I want to use this blog as a diary of my journey with nightmare disorder, and to perhaps help other people who are suffering from this horrible problem, which no one except the sufferers themselves will ever truly understand. Twitter: @nightmaredis
Friday, 16 May 2014
Do I go out just to avoid sleeping?
I have found myself lately going out a lot more than I used to...at first I think this was from coming off the medicine and finally actually being awake at night and wanting to do stuff. But steadily I'm finding myself going out when I'm really not in the mood because I feel that it's better than the alternative which is sleeping with which comes dreaming. I can only distract myself for so long though, eventually I will need to sleep. That, sadly, is inevitable every night.
Wednesday, 14 May 2014
Poem about nightmare disorder
A poem I found on Instagram which describes nightmare disorder really well
It's always the same but never alike
Things you'd not believe appear every night
Only barely human, nearly morphed into a beast
Or disfigured faces that upon your fear feast
No telling what shows next, no thing of flesh or bone
Stirring in the shadows, I'm no longer safe at home
This anticipation has me fearing sleep
For what ever happens
They'll find me in my dream
Sunday, 4 May 2014
The Choice
Each night I have two decisions, exhaustion or hell. Hell would be sleep, because that's what my nightmares are. And with sleep, the nightmares will come. Each night I make that decision but sadly I can't go through a night without sleep, so it always ends up back in hell. I guess I just decide how much hell I'm willing to go through, the trade off being exhausted the next day. I really feel like an early night tonight cos I have to be up early for a birthday thing tomorrow. So some extra hell I guess. Thinking I may set my alarm for 4am to knock off my REM sleep cycle. Oh the joys of having this I curable disease.
Friday, 2 May 2014
The Australian airplane disaster
When I first woke up this morning it took me about 5 minutes to remember my dream and when I did, I just started sobbing uncontrollably and have been for the last hour.

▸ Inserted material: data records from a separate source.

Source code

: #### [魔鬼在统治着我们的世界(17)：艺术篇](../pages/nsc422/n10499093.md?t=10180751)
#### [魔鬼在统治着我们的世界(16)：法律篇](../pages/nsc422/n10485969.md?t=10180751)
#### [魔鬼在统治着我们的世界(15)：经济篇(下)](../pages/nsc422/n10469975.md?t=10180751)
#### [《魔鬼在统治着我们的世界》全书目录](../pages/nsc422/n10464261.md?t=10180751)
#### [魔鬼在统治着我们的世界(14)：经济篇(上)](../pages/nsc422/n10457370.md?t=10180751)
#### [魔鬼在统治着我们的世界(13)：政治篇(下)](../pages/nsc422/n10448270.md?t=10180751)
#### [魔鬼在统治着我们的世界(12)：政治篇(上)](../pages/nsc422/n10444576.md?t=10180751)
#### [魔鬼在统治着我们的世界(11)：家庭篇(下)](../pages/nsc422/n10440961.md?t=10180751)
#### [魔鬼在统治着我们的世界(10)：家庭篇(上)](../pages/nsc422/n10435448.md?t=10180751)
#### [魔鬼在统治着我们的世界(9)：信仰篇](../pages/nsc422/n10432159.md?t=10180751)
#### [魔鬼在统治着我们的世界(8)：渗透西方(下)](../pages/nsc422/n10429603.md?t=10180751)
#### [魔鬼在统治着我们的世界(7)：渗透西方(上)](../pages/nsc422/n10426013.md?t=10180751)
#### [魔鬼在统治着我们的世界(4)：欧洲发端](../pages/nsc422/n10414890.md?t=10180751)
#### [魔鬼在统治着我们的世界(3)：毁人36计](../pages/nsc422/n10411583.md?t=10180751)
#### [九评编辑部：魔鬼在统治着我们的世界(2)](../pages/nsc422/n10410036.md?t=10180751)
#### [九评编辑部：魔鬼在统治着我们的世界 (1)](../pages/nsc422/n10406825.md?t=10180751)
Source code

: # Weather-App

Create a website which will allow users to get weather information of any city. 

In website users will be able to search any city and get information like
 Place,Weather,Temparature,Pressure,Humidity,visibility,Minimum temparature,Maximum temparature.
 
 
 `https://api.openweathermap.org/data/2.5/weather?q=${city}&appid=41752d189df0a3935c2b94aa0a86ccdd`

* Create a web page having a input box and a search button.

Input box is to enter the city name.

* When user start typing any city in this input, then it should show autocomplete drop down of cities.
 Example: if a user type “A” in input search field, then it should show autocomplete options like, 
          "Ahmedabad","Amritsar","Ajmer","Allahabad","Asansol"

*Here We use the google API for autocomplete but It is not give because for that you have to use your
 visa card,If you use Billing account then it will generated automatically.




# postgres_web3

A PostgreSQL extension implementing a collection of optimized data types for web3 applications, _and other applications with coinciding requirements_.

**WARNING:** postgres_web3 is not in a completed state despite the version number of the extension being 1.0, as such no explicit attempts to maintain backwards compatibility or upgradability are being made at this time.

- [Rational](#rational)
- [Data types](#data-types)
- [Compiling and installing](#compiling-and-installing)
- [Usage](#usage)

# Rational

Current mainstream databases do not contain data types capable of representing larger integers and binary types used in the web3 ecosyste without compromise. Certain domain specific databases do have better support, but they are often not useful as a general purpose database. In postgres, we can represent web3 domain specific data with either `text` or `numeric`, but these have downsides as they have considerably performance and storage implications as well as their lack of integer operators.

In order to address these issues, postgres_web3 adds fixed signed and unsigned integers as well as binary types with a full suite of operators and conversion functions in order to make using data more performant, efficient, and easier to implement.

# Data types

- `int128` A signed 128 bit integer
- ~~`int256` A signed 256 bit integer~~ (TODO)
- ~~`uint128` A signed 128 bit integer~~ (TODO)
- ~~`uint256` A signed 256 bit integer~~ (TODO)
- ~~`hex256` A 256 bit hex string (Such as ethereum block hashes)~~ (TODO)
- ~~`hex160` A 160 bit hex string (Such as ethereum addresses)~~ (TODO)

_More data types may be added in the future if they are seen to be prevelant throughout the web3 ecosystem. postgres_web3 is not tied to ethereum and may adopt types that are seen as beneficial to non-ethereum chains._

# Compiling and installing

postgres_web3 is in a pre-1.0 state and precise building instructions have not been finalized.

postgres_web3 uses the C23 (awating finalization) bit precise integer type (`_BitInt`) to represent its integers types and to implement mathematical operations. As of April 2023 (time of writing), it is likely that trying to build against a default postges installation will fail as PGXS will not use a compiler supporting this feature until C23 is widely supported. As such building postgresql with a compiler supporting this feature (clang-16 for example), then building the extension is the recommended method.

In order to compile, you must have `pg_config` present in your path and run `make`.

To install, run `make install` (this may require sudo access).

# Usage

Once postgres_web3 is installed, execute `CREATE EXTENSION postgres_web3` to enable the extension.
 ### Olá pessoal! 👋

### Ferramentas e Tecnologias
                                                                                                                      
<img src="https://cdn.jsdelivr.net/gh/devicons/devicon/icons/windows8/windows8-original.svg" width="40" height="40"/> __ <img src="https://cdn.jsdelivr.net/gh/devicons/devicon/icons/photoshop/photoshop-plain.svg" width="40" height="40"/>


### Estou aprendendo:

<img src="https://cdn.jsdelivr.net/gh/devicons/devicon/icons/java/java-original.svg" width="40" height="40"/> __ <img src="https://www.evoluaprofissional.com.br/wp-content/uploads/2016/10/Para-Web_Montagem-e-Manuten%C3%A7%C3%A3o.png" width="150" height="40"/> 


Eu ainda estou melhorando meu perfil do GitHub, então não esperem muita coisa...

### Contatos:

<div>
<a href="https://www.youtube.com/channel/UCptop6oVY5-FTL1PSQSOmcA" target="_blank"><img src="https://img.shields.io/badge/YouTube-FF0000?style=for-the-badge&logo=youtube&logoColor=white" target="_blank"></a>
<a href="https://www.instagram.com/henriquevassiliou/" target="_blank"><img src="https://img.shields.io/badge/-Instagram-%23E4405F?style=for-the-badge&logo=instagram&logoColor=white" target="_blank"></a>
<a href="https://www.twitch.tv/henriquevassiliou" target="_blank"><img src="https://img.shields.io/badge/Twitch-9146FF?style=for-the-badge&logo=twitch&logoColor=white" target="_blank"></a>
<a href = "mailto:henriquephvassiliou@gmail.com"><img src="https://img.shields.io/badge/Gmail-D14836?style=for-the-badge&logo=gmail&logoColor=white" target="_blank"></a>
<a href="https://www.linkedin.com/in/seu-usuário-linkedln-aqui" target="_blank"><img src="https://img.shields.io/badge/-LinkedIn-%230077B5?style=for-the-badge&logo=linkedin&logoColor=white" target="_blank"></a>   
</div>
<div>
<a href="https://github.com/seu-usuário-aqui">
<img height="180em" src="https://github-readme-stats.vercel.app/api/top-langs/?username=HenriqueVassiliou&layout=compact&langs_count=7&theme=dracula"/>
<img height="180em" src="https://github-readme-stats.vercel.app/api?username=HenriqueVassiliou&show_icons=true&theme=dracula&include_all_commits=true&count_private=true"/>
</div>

I dreamed that I was in Australia visiting friends when we were standing out in the Sydney harbour and a plane started coming down very low. It knocked on a lap post and you could see that the pilot was trying to get control of the plane but he couldn't. Then, the plane went down into the water and just three people came to the surface, the rest were all dead. One of the survivors told me I should deep see dive to go help save the other people so I did, only for one of the corpses to rape me.